The former soldiers and the Interhamwe, regarded as the major perpetrators of the genocide of Rwandan Tutsis in 1994, were fighting in Burundi to support the National Liberation Front.
They reportedly decided to end hostilities in Burundi following the appointment of former South African President Nelson Mandela as the new mediator in the Burundian crisis, according to Minani.
The Rwandan fighters, considering that the war is nearly over in Burundi, decided to carry their weapons and belongings into the Democratic Republic of Congo, where they plan to reorganise before going to fight in Rwanda, Minani charged.
After the National Liberation Front learnt about the decision, it acknowledged that the move would weaken its strength.
Hence it started disarming and killing the Rwandans, Minani said, adding that the massacres started in the night of 1 February in Gitenga, in the commune of Kabezi, a few kilometres south of Bujumbura, and in Kibuye, about 10 km east of the Burundian capital.

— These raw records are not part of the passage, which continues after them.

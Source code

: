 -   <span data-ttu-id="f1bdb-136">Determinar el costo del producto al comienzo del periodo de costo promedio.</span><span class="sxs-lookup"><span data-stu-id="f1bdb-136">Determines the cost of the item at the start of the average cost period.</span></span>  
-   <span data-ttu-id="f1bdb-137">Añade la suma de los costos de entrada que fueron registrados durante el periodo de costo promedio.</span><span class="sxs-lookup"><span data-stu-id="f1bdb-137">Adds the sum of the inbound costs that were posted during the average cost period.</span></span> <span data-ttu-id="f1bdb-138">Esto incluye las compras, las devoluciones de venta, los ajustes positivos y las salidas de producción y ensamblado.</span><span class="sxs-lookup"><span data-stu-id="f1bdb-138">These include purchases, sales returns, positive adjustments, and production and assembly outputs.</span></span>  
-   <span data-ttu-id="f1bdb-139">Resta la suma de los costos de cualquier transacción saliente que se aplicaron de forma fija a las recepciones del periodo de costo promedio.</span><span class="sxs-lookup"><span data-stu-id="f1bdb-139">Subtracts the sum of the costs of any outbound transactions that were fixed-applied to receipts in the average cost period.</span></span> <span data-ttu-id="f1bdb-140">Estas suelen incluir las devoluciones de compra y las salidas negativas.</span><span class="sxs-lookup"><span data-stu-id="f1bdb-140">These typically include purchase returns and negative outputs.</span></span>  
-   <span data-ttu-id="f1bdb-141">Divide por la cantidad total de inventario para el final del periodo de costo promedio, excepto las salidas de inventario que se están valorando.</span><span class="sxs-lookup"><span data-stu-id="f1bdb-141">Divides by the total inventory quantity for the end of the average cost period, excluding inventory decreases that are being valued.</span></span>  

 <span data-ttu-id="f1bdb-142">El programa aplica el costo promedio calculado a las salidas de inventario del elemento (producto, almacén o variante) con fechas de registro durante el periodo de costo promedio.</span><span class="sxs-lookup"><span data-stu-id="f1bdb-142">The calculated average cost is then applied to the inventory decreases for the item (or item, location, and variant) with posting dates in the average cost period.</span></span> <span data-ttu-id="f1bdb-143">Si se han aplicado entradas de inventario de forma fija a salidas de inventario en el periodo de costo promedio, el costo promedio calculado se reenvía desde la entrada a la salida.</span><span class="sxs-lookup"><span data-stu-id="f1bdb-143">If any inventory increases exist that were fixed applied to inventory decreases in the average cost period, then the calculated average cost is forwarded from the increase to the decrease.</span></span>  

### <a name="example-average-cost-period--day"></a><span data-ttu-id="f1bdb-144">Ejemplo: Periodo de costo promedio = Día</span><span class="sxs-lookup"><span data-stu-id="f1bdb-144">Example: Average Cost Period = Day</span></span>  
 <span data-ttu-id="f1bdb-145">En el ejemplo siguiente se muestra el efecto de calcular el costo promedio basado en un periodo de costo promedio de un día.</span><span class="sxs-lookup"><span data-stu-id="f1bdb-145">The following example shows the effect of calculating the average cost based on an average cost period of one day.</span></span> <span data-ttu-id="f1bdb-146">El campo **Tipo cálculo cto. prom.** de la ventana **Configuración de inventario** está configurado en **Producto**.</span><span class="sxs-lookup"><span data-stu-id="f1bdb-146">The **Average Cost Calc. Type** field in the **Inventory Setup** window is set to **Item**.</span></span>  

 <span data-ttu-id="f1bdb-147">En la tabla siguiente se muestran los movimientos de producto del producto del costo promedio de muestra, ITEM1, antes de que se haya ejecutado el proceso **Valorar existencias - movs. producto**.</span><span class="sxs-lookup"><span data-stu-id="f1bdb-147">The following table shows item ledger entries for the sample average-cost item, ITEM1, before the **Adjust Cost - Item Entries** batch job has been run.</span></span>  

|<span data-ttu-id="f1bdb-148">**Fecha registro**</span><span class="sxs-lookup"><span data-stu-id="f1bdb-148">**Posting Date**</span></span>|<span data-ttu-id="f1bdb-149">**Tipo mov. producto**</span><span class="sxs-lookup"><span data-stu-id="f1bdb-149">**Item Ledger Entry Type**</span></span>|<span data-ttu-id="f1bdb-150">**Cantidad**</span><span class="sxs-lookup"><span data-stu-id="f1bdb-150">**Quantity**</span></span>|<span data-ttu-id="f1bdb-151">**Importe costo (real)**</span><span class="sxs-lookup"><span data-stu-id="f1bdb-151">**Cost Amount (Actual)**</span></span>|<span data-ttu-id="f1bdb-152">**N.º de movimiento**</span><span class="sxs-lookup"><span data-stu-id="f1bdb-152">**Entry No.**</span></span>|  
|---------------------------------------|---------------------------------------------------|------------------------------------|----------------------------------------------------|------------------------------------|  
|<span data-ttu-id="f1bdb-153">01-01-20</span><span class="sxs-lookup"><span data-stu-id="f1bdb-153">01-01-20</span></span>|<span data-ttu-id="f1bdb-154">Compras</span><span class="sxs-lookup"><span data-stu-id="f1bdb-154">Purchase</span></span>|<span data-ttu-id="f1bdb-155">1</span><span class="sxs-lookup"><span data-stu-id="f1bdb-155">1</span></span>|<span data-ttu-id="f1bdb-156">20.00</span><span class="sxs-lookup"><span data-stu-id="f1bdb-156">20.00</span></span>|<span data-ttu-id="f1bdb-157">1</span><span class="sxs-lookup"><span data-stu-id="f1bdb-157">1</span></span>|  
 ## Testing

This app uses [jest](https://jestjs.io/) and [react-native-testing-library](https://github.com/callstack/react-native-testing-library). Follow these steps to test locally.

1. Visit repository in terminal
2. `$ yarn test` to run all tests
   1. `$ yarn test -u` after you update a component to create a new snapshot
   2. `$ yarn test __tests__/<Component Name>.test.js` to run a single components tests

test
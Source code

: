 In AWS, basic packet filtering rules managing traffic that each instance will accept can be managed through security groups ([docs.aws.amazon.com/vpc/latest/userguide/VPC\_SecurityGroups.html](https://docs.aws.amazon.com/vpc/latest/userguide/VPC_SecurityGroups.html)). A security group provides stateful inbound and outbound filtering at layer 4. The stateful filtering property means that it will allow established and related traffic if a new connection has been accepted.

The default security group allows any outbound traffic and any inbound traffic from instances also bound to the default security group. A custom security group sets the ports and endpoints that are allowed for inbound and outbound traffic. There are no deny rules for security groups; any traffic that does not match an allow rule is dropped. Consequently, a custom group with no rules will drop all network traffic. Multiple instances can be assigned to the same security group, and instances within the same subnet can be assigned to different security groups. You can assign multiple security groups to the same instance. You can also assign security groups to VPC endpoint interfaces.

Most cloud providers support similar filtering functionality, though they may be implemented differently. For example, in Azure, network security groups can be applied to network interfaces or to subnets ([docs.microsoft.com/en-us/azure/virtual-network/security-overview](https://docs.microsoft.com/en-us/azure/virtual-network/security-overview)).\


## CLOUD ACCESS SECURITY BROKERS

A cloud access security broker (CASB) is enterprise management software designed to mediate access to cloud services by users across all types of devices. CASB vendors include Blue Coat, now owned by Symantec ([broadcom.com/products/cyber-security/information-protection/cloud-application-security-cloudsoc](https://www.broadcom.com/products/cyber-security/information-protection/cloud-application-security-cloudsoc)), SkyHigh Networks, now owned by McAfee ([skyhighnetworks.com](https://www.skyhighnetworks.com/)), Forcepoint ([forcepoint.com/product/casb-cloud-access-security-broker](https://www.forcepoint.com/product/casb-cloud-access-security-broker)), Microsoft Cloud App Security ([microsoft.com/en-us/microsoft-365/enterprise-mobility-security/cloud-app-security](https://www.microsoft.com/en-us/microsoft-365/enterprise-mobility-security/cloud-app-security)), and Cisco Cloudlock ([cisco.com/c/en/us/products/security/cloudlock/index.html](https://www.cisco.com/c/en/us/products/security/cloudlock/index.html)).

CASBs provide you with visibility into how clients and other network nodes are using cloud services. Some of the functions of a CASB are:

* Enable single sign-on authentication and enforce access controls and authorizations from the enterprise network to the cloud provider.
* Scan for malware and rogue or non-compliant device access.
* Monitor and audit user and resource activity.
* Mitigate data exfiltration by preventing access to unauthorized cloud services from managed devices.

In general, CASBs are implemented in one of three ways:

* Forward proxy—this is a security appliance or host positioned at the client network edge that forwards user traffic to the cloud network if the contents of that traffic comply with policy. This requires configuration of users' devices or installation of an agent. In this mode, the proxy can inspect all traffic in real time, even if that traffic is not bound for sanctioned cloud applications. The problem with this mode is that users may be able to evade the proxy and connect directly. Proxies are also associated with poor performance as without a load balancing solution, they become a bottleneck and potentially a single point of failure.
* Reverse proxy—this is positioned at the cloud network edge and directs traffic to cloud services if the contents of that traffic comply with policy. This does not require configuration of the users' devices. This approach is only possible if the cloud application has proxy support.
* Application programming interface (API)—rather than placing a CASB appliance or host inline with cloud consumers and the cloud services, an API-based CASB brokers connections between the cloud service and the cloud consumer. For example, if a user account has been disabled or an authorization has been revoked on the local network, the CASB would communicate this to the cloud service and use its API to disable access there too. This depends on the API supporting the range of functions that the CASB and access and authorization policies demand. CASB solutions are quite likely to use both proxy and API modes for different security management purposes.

According to Minani, the National Liberation Front and the former soldiers agreed at the end of 1997 to take power in Burundi and Rwanda.
The strategy consisted in "first fighting in Burundi until victory is won, then attacking Rwanda to take power there," he explained.
According to several witnesses, many of the former soldiers have led attacks against civilians in Burundi.
Meanwhile, other massacres of Rwandan fighters by the National Liberation Front took place Thursday in Rukoko, about 10 km north-west of Bujumbura.
Local populations saw several bodies floating on a river located west of Rukoko, at the border with the Democratic Republic of Congo.
The victims were tied up then thrown into Lake Tanganyika, after being hacked or shot in the back.